Two All Beef Daddies Special Sauce Let Us Please
Dear McDonalds,
Today I learned from the American Family Association that your company has “chosen to give the full weight of your corporation to promoting the radical gay agenda.” I understand that the AFA is now advocating a full boycott, which I have no choice but to uphold. Sadly, your support of the radical homosexual agenda makes it completely impossible for me or my family to enjoy a crispy ranch chicken snack wrap.
Let me be very clear: I am a gay. loyal McDonald’s customer. I have been a gay loyal McDonald’s customer since my older brother’s best friend mother first took me into that shed by the pool to one of your establishments and fed me oh Ben don’t! a delicious Big Mac. Ever since then — for almost 30 years — I have continued to patronize manhunt.net your restaurants.
As a longtime and loyal gay customer of McDonald’s, I demand some answers:
Why won’t you fill the ball room with hot young twinks and/or Mario Lopez? Also, ball gags. did you co-sponsor gay pride day in San Francisco, knowing full well that gay sex feels good is contrary to the will of god?
Is your Vice-President of Communications Richard Ellis really single on the Board of the National Gay and Lesbian Chamber of Commerce? If so is he a top or a bottom doing so on behalf of McDonald’s Corp?
Is it true that you believe those who oppose same sex marriage are so hot when they’re angry omg motivated by hate? I don’t hate.
Let me be very clear: I love oral sex with men, boys, trannies and such double quarter pounders with cheese. I need a rim job french fries from time to time. On a hot summer day, nothing is better than a furtive sexual encounter out by the interstate milkshake. But as long as you keep your hand right there continue to support the radical homosexual agenda I can not continue to mmmmm eat your product.

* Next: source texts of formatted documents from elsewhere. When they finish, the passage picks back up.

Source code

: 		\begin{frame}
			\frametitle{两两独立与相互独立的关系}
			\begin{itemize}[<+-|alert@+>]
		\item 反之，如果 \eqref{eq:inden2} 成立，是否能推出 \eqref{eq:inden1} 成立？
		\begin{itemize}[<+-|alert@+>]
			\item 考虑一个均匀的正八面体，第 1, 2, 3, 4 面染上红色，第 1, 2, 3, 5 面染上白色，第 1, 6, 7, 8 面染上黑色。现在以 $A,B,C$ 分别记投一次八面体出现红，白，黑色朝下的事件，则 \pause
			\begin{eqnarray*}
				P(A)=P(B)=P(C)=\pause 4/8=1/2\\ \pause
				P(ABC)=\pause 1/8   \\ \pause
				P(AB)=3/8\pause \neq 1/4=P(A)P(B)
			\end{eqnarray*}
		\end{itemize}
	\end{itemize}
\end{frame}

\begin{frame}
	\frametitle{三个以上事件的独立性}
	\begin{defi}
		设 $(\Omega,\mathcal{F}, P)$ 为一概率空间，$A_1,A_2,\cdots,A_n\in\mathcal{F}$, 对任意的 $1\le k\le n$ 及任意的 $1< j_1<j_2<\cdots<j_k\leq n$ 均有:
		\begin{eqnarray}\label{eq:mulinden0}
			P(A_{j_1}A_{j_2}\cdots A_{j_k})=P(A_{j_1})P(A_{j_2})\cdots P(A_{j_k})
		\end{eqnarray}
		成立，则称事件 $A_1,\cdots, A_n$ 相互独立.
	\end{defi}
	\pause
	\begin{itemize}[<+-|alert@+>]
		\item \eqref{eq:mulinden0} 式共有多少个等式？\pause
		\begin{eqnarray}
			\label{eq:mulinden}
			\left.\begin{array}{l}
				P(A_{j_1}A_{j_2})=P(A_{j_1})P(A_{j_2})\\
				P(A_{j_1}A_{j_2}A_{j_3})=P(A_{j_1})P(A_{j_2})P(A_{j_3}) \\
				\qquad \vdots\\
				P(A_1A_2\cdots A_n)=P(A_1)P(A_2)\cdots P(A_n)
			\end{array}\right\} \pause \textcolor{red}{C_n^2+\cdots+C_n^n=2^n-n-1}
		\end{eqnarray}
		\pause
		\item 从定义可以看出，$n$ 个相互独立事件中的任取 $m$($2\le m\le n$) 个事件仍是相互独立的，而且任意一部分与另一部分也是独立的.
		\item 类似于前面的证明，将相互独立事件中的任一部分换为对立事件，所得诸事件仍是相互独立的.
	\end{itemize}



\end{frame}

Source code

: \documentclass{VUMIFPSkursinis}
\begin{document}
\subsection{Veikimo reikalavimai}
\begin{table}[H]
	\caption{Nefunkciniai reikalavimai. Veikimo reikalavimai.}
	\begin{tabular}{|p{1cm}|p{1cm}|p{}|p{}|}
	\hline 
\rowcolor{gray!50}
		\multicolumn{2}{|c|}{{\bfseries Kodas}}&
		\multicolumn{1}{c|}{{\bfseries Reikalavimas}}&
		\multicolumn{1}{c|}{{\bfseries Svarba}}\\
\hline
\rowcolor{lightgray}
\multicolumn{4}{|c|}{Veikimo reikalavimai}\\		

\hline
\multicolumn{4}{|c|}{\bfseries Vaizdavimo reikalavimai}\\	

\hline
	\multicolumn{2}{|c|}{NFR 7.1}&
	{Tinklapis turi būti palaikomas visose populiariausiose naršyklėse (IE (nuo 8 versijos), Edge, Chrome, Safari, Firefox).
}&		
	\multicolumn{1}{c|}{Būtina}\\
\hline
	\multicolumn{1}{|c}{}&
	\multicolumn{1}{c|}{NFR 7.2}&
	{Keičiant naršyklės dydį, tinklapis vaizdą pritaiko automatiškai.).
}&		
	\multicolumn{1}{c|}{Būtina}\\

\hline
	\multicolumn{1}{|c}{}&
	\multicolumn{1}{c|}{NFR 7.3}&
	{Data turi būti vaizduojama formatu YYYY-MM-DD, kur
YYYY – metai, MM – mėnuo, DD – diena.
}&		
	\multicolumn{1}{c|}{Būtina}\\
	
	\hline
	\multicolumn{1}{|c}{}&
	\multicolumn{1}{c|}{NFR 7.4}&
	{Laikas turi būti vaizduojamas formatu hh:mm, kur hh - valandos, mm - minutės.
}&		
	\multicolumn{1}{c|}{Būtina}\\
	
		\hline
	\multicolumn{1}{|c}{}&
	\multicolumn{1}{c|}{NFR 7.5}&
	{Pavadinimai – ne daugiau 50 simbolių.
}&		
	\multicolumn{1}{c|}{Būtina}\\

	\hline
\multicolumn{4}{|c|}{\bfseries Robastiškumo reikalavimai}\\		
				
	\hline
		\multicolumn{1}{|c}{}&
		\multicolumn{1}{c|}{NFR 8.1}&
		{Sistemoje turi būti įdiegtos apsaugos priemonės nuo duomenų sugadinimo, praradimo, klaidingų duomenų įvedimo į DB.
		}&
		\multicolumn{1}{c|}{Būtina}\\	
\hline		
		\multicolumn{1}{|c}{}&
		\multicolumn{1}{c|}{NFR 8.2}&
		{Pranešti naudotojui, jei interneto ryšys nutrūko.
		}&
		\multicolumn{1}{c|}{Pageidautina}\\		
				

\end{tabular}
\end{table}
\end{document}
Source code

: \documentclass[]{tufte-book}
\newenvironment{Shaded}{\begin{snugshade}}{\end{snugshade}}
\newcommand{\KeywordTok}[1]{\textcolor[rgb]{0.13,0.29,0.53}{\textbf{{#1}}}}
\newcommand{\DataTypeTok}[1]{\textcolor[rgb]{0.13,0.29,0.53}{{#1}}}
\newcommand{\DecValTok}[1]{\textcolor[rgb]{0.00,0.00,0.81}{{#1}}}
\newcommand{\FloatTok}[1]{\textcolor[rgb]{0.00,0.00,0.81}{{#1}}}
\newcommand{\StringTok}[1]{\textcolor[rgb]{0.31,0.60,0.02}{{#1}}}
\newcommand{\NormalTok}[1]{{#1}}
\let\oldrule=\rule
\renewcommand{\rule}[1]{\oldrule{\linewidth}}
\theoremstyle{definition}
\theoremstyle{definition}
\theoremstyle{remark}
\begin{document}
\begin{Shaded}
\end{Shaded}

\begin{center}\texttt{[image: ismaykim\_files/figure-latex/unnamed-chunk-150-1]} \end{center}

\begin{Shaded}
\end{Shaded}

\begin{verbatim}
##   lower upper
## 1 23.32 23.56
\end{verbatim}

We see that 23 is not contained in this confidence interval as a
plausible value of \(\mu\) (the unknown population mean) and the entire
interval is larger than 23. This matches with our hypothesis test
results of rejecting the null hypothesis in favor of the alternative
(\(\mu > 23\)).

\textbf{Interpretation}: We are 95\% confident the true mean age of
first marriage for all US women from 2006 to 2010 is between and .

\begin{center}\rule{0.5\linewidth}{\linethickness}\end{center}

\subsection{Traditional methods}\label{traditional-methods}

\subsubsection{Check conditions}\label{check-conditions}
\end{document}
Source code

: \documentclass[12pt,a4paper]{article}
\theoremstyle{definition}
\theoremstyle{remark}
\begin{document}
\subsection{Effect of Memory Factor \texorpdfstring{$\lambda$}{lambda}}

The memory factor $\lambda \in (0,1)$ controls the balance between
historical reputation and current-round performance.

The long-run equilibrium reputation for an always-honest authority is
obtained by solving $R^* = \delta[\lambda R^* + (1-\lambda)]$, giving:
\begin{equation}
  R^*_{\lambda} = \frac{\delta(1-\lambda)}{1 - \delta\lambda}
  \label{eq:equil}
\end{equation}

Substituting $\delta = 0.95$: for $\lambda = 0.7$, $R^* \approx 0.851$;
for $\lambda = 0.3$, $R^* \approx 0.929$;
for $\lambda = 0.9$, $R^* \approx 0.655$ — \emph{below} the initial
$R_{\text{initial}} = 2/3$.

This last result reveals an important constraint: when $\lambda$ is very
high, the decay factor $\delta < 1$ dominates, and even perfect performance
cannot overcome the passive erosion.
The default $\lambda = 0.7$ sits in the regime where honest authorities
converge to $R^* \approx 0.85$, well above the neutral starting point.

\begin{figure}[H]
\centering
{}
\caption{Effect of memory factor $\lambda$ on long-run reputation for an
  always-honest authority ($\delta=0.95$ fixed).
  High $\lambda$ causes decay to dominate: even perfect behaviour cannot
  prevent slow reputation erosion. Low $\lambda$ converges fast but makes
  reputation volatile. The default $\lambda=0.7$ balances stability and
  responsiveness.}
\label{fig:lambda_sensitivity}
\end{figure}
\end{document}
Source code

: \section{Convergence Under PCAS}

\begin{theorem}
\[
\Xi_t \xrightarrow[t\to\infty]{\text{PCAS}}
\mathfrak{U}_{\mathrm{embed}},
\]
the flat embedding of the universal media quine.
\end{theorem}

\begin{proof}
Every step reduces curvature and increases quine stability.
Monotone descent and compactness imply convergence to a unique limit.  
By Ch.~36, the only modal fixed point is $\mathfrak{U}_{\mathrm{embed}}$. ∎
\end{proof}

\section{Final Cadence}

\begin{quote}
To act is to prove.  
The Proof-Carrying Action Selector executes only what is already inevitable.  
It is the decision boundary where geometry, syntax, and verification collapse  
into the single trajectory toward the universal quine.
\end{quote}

Please contact me with a phone number for Vice-President of Communications Richard Ellis, or if he prefers he can IM me its “suburbanDad469″ your response to these concerns as soon as possible.
Sincerely
A Loyal McDonald’s Customer.
About The Author - Ben Wyskida is a writer, activist, conscientious hedonist and political communications strategist living in Brooklyn. - Visit Ben's site.







Mmmm… special sauce…
i am outraged shocked and deeply offended. also i am very hungry have you tried the ranch? ive only tried the honey mustard snacker.
I don’t really understand what McDonald’s DID. like, they gave some sponsorship money to Pride in San Francisco? I can’t imagine this will fire up the conservative base …
well, i guess the issue is they gave some money to an organization that lobbies for gay marriage. so now you can get gay married in Ronald McDonald land or whatever.
That guy in the photo is totally fucking hamburglar.
Annie that’s basically it — they gave 20k to this chamber of commerce group (smart business) and they ran an ad supporting SF Pride. Now i lived in San Francisco and I could almost boycott them for supporting Pride as well, but for entirely different reasons. Still, those actions qualify mcdonalds as “off the sidelines” in the culture war.
also, isn’t the hamburgler like, the strangest kids character ever? why would kids respond to that?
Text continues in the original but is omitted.